_WHAT TO WORK ON_. From the records, return each line that has the word "learning" in it.

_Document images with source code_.
<<<<
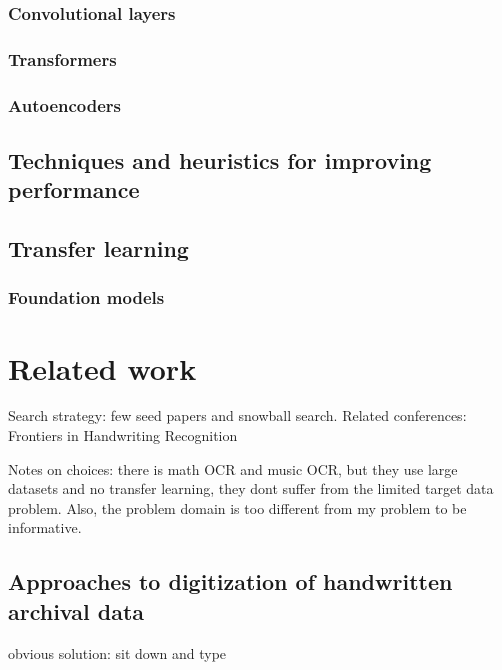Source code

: \documentclass{article}
\begin{document}
\subsubsection{Convolutional layers}

\subsubsection{Transformers}

\subsubsection{Autoencoders}

\subsection{Techniques and heuristics for improving performance}

\subsection{Transfer learning}

\subsubsection{Foundation models}

\section{Related work}


Search strategy: few seed papers and snowball search. Related conferences: 
Frontiers in Handwriting Recognition

Notes on choices: there is math OCR and music OCR, but they use large datasets and no transfer learning, they dont suffer from the limited target data problem. Also, the problem domain is too different from my problem to be informative.

\subsection{Approaches to digitization of handwritten archival data}

obvious solution: sit down and type
\end{document}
>>>>
_FINISHED EXERCISE_.
\subsection{Transfer learning}
Notes on choices: there is math OCR and music OCR, but they use large datasets and no transfer learning, they dont suffer from the limited target data problem. Also, the problem domain is too different from my problem to be informative.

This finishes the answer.